━━ The records ━━

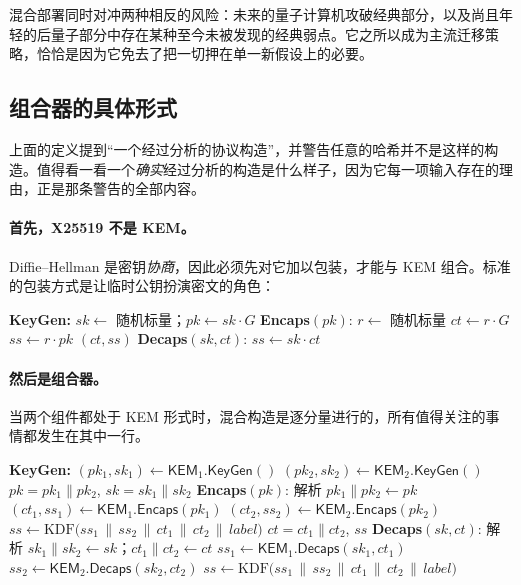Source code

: 混合部署同时对冲两种相反的风险：未来的量子计算机攻破经典部分，以及尚且年轻的后量子部分中存在某种至今未被发现的经典弱点。它之所以成为主流迁移策略，恰恰是因为它免去了把一切押在单一新假设上的必要。

\subsection{组合器的具体形式}
\label{sec:kem-combiner}

上面的定义提到“一个经过分析的协议构造”，并警告任意的哈希并不是这样的构造。值得看一看一个\emph{确实}经过分析的构造是什么样子，因为它每一项输入存在的理由，正是那条警告的全部内容。

\paragraph{首先，X25519 不是 KEM。}
Diffie--Hellman 是密钥\emph{协商}，因此必须先对它加以包装，才能与 KEM 组合。标准的包装方式是让临时公钥扮演密文的角色：

\begin{algorithm}[H]
\caption{由 Diffie--Hellman 构造的 KEM（此处为 X25519~\cite{rfc7748}）}
\begin{algorithmic}[1]
\Statex \textbf{KeyGen:}
\State $sk \gets$ 随机标量；\quad $pk \gets sk\cdot G$
\Statex \textbf{Encaps}$(pk)$:
\State $r \gets$ 随机标量
\State $ct \gets r\cdot G$ 
\State $ss \gets r\cdot pk$ 
\State \Return $(ct, ss)$
\Statex \textbf{Decaps}$(sk, ct)$:
\State \Return $ss \gets sk\cdot ct$ 
\end{algorithmic}
\end{algorithm}

\paragraph{然后是组合器。}
当两个组件都处于 KEM 形式时，混合构造是逐分量进行的，所有值得关注的事情都发生在其中一行。

\begin{algorithm}[H]
\caption{由经典 $\mathsf{KEM}_1$ 与后量子 $\mathsf{KEM}_2$ 构成的通用混合 KEM}
\label{alg:hybrid-kem}
\begin{algorithmic}[1]
\Statex \textbf{KeyGen:}
\State $(pk_1, sk_1) \gets \mathsf{KEM}_1.\mathsf{KeyGen}()$
\State $(pk_2, sk_2) \gets \mathsf{KEM}_2.\mathsf{KeyGen}()$
\State \Return $pk = pk_1 \| pk_2$, \quad $sk = sk_1 \| sk_2$
\Statex \textbf{Encaps}$(pk)$:
\State 解析 $pk_1 \| pk_2 \gets pk$
\State $(ct_1, ss_1) \gets \mathsf{KEM}_1.\mathsf{Encaps}(pk_1)$
\State $(ct_2, ss_2) \gets \mathsf{KEM}_2.\mathsf{Encaps}(pk_2)$
\State $ss \gets \mathrm{KDF}\big(ss_1 \,\|\, ss_2 \,\|\, ct_1 \,\|\, ct_2 \,\|\, \textit{label}\big)$
\State \Return $ct = ct_1 \| ct_2$, \quad $ss$
\Statex \textbf{Decaps}$(sk, ct)$:
\State 解析 $sk_1 \| sk_2 \gets sk$；\quad $ct_1 \| ct_2 \gets ct$
\State $ss_1 \gets \mathsf{KEM}_1.\mathsf{Decaps}(sk_1, ct_1)$
\State $ss_2 \gets \mathsf{KEM}_2.\mathsf{Decaps}(sk_2, ct_2)$
\State \Return $ss \gets \mathrm{KDF}\big(ss_1 \,\|\, ss_2 \,\|\, ct_1 \,\|\, ct_2 \,\|\, \textit{label}\big)$
\end{algorithmic}
\end{algorithm}

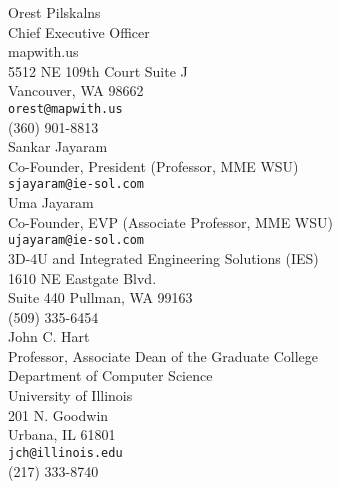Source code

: \documentclass[10pt]{article}
\begin{document}
\pagebreak

Orest Pilskalns\\
Chief Executive Officer\\
mapwith.us\\
5512 NE 109th Court Suite J\\
Vancouver, WA 98662 \\
{\tt orest@mapwith.us} \\
(360) 901-8813\\

Sankar Jayaram\\  
Co-Founder, President (Professor, MME WSU)\\
{\tt sjayaram@ie-sol.com} \\
Uma Jayaram \\
Co-Founder, EVP (Associate Professor, MME WSU)\\
{\tt ujayaram@ie-sol.com} \\
3D-4U and Integrated Engineering Solutions (IES) \\
1610 NE Eastgate Blvd. \\
Suite 440 Pullman, WA 99163\\
(509) 335-6454\\

 
John C. Hart\\
Professor, Associate Dean of the Graduate College\\
Department of Computer Science\\
University of Illinois\\
201 N. Goodwin \\
Urbana, IL 61801 \\
{\tt jch@illinois.edu} \\
(217) 333-8740 \\


\end{document}

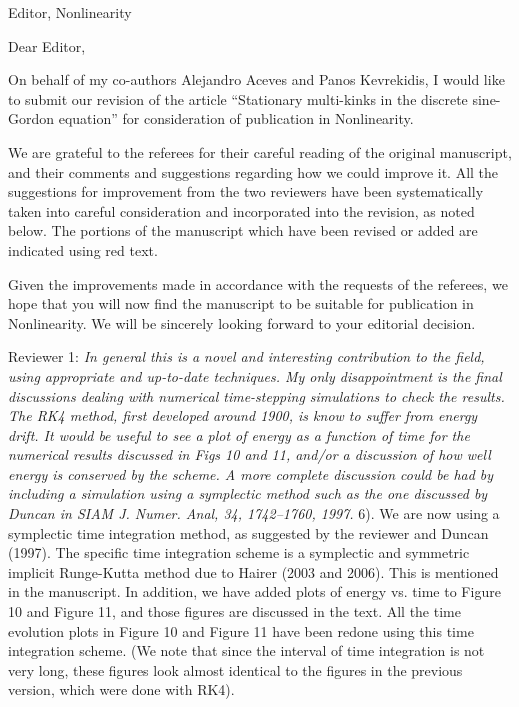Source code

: \documentclass[11pt]{letter}
\begin{document}
\address{Ross Parker \\
Department of Mathematics \\
Southern Methodist University \\
Dallas, TX 75275 \\
\texttt{rhparker@smu.edu}}%
\signature{Ross Parker}
\begin{letter}{Editor, Nonlinearity}

\opening{Dear Editor,}

On behalf of my co-authors Alejandro Aceves and Panos Kevrekidis, I would like to submit our revision of the article ``Stationary multi-kinks in the discrete sine-Gordon equation'' for consideration of publication in Nonlinearity. 

We are grateful to the referees for their careful reading of the original manuscript, and their comments and suggestions regarding how we could improve it. All the suggestions for improvement from the two reviewers have been systematically taken into careful consideration and incorporated into the revision, as noted below. The portions of the manuscript which have been revised or added are indicated using red text. 

Given the improvements made in accordance with the requests of the referees, we hope that you will now find the manuscript to be suitable for publication in Nonlinearity. We will be sincerely looking forward to your editorial decision.

Reviewer 1: \emph{In general this is a novel and interesting contribution to the field, using appropriate and up-to-date techniques. My only disappointment is the final discussions dealing with numerical time-stepping simulations to check the results.  The RK4 method, first developed around 1900, is know to suffer from energy drift.  It would be useful to see a plot of energy as a function of time for the numerical results discussed in Figs 10 and 11, and/or a discussion of how well energy is conserved by the scheme.  A more complete discussion could be had by including a simulation using a symplectic method such as the one discussed by Duncan in SIAM J. Numer. Anal, 34, 1742–1760, 1997.} 6). We are now using a symplectic time integration method, as suggested by the reviewer and Duncan (1997). The specific time integration scheme is a symplectic and symmetric implicit Runge-Kutta method due to Hairer (2003 and 2006). This is mentioned in the manuscript. In addition, we have added plots of energy vs. time to Figure 10 and Figure 11, and those figures are discussed in the text. All the time evolution plots in Figure 10 and Figure 11 have been redone using this time integration scheme. (We note that since the interval of time integration is not very long, these figures look almost identical to the figures in the previous version, which were done with RK4).


\end{letter}
\end{document}
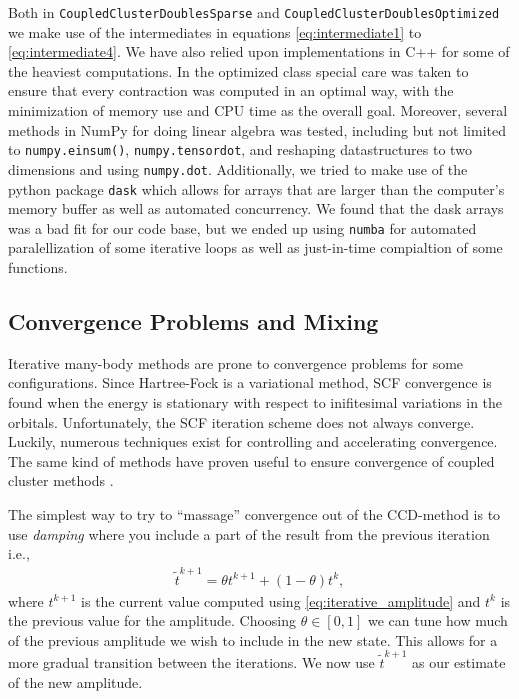 \documentclass[
    a4paper, aps, twocolumn, floatfix, superscriptaddress,
    nofootinbib]{revtex4-1}
\newcommand{\1}{\mathds{1}}
\begin{document}
        Both in \texttt{CoupledClusterDoublesSparse} and
        \texttt{CoupledClusterDoublesOptimized} we make use
        of the intermediates in equations \ref{eq:intermediate1} to
        \ref{eq:intermediate4}. We have also relied upon implementations
        in C++ for some of the heaviest computations. In the optimized
        class special care was taken to ensure that every contraction
        was computed in an optimal way, with the minimization of memory
        use and CPU time as the overall goal. Moreover, several methods
        in NumPy for doing linear algebra was tested, including but not limited
        to \texttt{numpy.einsum()}, \texttt{numpy.tensordot},
        and reshaping datastructures to two dimensions and using 
        \texttt{numpy.dot}. Additionally, we tried to make use of 
        the python package \texttt{dask} which allows for arrays that
        are larger than the computer's memory buffer as well as automated
        concurrency. We found that the dask arrays was a bad fit for our code
        base, but we ended up using \texttt{numba} for automated
        paralellization of some iterative loops as well as just-in-time
        compialtion of some functions. 

    \subsection{Convergence Problems and Mixing}

        Iterative many-body methods are prone to convergence problems for some
        configurations. Since Hartree-Fock is a variational method, SCF convergence
        is found when the energy is stationary with respect to inifitesimal 
        variations in the orbitals. Unfortunately, the SCF iteration scheme does 
        not always converge. Luckily, numerous techniques exist for controlling
        and accelerating convergence\cite{schlegel1991you}. The same kind of 
        methods have proven useful to ensure convergence of coupled cluster methods
        \cite{scuseria1986accelerating}.

        The simplest way to try to ``massage'' convergence out of the CCD-method 
        is to use \emph{damping} where you include a part of the result from the
        previous iteration i.e.,
        \begin{align}
            \tilde{t}^{k + 1} = \theta t^{k + 1} + (1 - \theta)t^k,
            \label{eq:mixing}
        \end{align}
        where $t^{k + 1}$ is the current value computed using
        \autoref{eq:iterative_amplitude} and $t^k$ is the previous value for the
        amplitude. Choosing $\theta \in [0, 1]$ we can tune how much of the
        previous amplitude we wish to include in the new state. This allows for
        a more gradual transition between the iterations. We now use
        $\tilde{t}^{k + 1}$ as our estimate of the new amplitude.
\end{document}
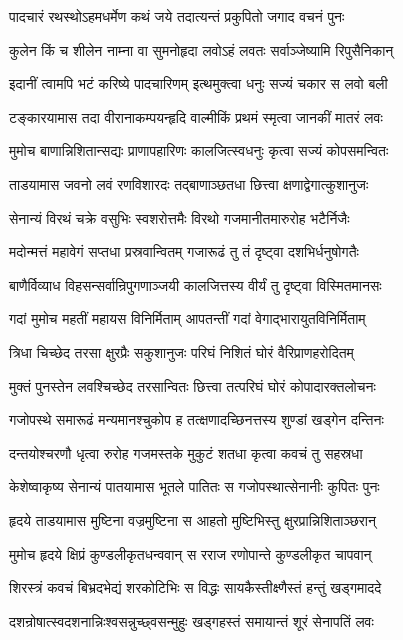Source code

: \twolineshloka
{पादचारं रथस्थोऽहमधर्मेण कथं जये}
{तदात्यन्तं प्रकुपितो जगाद वचनं पुनः}%

\twolineshloka
{कुलेन किं च शीलेन नाम्ना वा सुमनोहृदा}
{लवोऽहं लवतः सर्वाञ्जेष्यामि रिपुसैनिकान्}%

\twolineshloka
{इदानीं त्वामपि भटं करिष्ये पादचारिणम्}
{इत्थमुक्त्वा धनुः सज्यं चकार स लवो बली}%

\twolineshloka
{टङ्कारयामास तदा वीरानाकम्पयन्हृदि}
{वाल्मीकिं प्रथमं स्मृत्वा जानकीं मातरं लवः}%

\twolineshloka
{मुमोच बाणान्निशितान्सद्यः प्राणापहारिणः}
{कालजित्स्वधनुः कृत्वा सज्यं कोपसमन्वितः}%

\twolineshloka
{ताडयामास जवनो लवं रणविशारदः}
{तद्बाणाञ्छतधा छित्त्वा क्षणाद्वेगात्कुशानुजः}%

\twolineshloka
{सेनान्यं विरथं चक्रे वसुभिः स्वशरोत्तमैः}
{विरथो गजमानीतमारुरोह भटैर्निजैः}%

\twolineshloka
{मदोन्मत्तं महावेगं सप्तधा प्रस्रवान्वितम्}
{गजारूढं तु तं दृष्ट्वा दशभिर्धनुषोगतैः}%

\twolineshloka
{बाणैर्विव्याध विहसन्सर्वान्रिपुगणाञ्जयी}
{कालजित्तस्य वीर्यं तु दृष्ट्वा विस्मितमानसः}%

\twolineshloka
{गदां मुमोच महतीं महायस विनिर्मिताम्}
{आपतन्तीं गदां वेगाद्भारायुतविनिर्मिताम्}%

\twolineshloka
{त्रिधा चिच्छेद तरसा क्षुरप्रैः सकुशानुजः}
{परिघं निशितं घोरं वैरिप्राणहरोदितम्}%

\twolineshloka
{मुक्तं पुनस्तेन लवश्चिच्छेद तरसान्वितः}
{छित्त्वा तत्परिघं घोरं कोपादारक्तलोचनः}%

\twolineshloka
{गजोपस्थे समारूढं मन्यमानश्चुकोप ह}
{तत्क्षणादच्छिनत्तस्य शुण्डां खड्गेन दन्तिनः}%

\twolineshloka
{दन्तयोश्चरणौ धृत्वा रुरोह गजमस्तके}
{मुकुटं शतधा कृत्वा कवचं तु सहस्रधा}%

\twolineshloka
{केशेष्वाकृष्य सेनान्यं पातयामास भूतले}
{पातितः स गजोपस्थात्सेनानीः कुपितः पुनः}%

\twolineshloka
{हृदये ताडयामास मुष्टिना वज्रमुष्टिना}
{स आहतो मुष्टिभिस्तु क्षुरप्रान्निशिताञ्छरान्}%

\twolineshloka
{मुमोच हृदये क्षिप्रं कुण्डलीकृतधन्ववान्}
{स रराज रणोपान्ते कुण्डलीकृत चापवान्}%

\twolineshloka
{शिरस्त्रं कवचं बिभ्रदभेद्यं शरकोटिभिः}
{स विद्धः सायकैस्तीक्ष्णैस्तं हन्तुं खड्गमाददे}%

\twolineshloka
{दशन्रोषात्स्वदशनान्निःश्वसन्नुच्छ्वसन्मुहुः}
{खड्गहस्तं समायान्तं शूरं सेनापतिं लवः}%

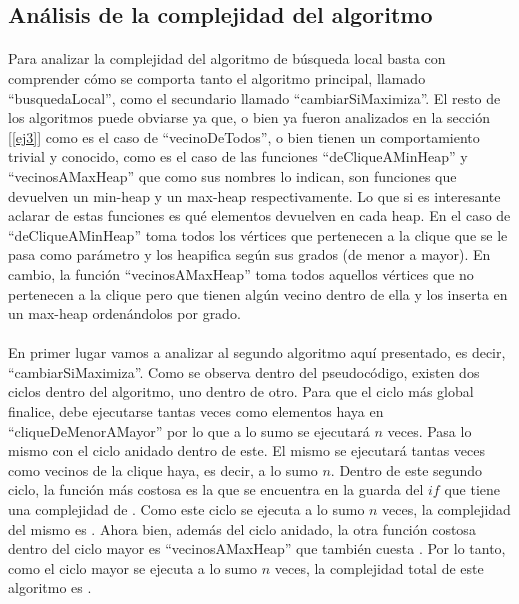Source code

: \vspace{3em}



\normalsize
\subsection{Análisis de la complejidad del algoritmo}

\paragraph{}
Para analizar la complejidad del algoritmo de búsqueda local basta con comprender cómo se comporta tanto el algoritmo principal, llamado ``busquedaLocal'', como el secundario llamado ``cambiarSiMaximiza''. El resto de los algoritmos puede obviarse ya que, o bien ya fueron analizados en la sección [\ref{ej3}] como es el caso de ``vecinoDeTodos'', o bien tienen un comportamiento trivial y conocido, como es el caso de las funciones ``deCliqueAMinHeap'' y ``vecinosAMaxHeap'' que como sus nombres lo indican, son funciones que devuelven un min-heap y un max-heap respectivamente. Lo que si es interesante aclarar de estas funciones es qué elementos devuelven en cada heap. En el caso de ``deCliqueAMinHeap'' toma todos los vértices que pertenecen a la clique que se le pasa como parámetro y los heapifica según sus grados (de menor a mayor). En cambio, la función ``vecinosAMaxHeap'' toma todos aquellos vértices que no pertenecen a la clique pero que tienen algún vecino dentro de ella y los inserta en un max-heap ordenándolos por grado.

\paragraph{}
En primer lugar vamos a analizar al segundo algoritmo aquí presentado, es decir, ``cambiarSiMaximiza''. Como se observa dentro del pseudocódigo, existen dos ciclos dentro del algoritmo, uno dentro de otro. Para que el ciclo más global finalice, debe ejecutarse tantas veces como elementos haya en ``cliqueDeMenorAMayor'' por lo que a lo sumo se ejecutará $n$ veces. Pasa lo mismo con el ciclo anidado dentro de este. El mismo se ejecutará tantas veces como vecinos de la clique haya, es decir, a lo sumo $n$. Dentro de este segundo ciclo, la función más costosa es la que se encuentra en la guarda del $if$ que tiene una complejidad de . Como este ciclo se ejecuta a lo sumo $n$ veces, la complejidad del mismo es . Ahora bien, además del ciclo anidado, la otra función costosa dentro del ciclo mayor es ``vecinosAMaxHeap'' que también cuesta . Por lo tanto, como el ciclo mayor se ejecuta a lo sumo $n$ veces, la complejidad total de este algoritmo es .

━━━

▶ [Goal of the exercise]: State how many lines above contain the word "methods", and nothing more.

▶ [Finished exercise]: 3